[Stored items]
········

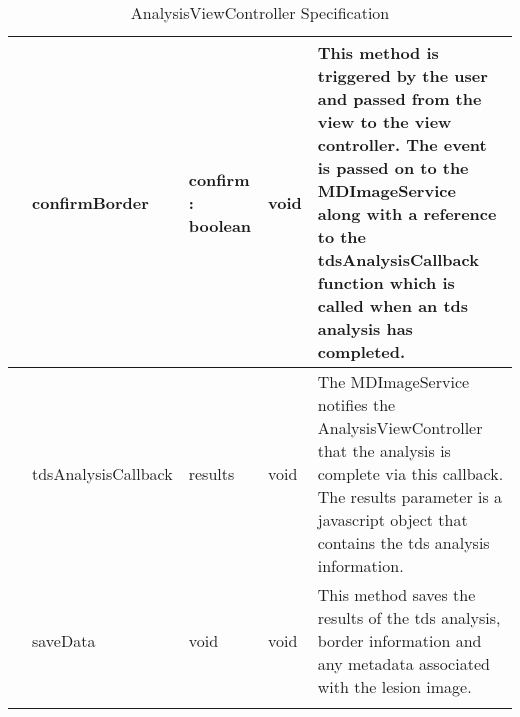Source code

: {\begin{longtable}[H]{  | >{\bfseries}p{2cm} | p{2.2cm} | p{1.5cm} | p{1.5cm} | p{4cm} | }
        & confirmBorder & confirm : boolean & void
        & This method is triggered by the user and passed from the view to the view controller. The event is passed on to the MDImageService along with a reference to the tdsAnalysisCallback function which is called when an tds analysis has completed.
        \\ \hline
        & tdsAnalysisCallback & results & void
        & The MDImageService notifies the AnalysisViewController that the analysis is complete via this callback. The results parameter is a javascript object that contains the tds analysis information.
        \\ \hline
        & saveData & void & void
        & This method saves the results of the tds analysis, border information and any metadata associated with the lesion image.
        \\ \hline

    \caption{AnalysisViewController Specification}
    \label{fig:analysis_controller}
\end{longtable}
}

········

— What to do —
Lines before the one containing "the lesion image." are left out. Repeat that line and all lines after it in the records above exactly.

— Exercise solution —
        & This method saves the results of the tds analysis, border information and any metadata associated with the lesion image.
        \\ \hline

    \caption{AnalysisViewController Specification}
    \label{fig:analysis_controller}
\end{longtable}
}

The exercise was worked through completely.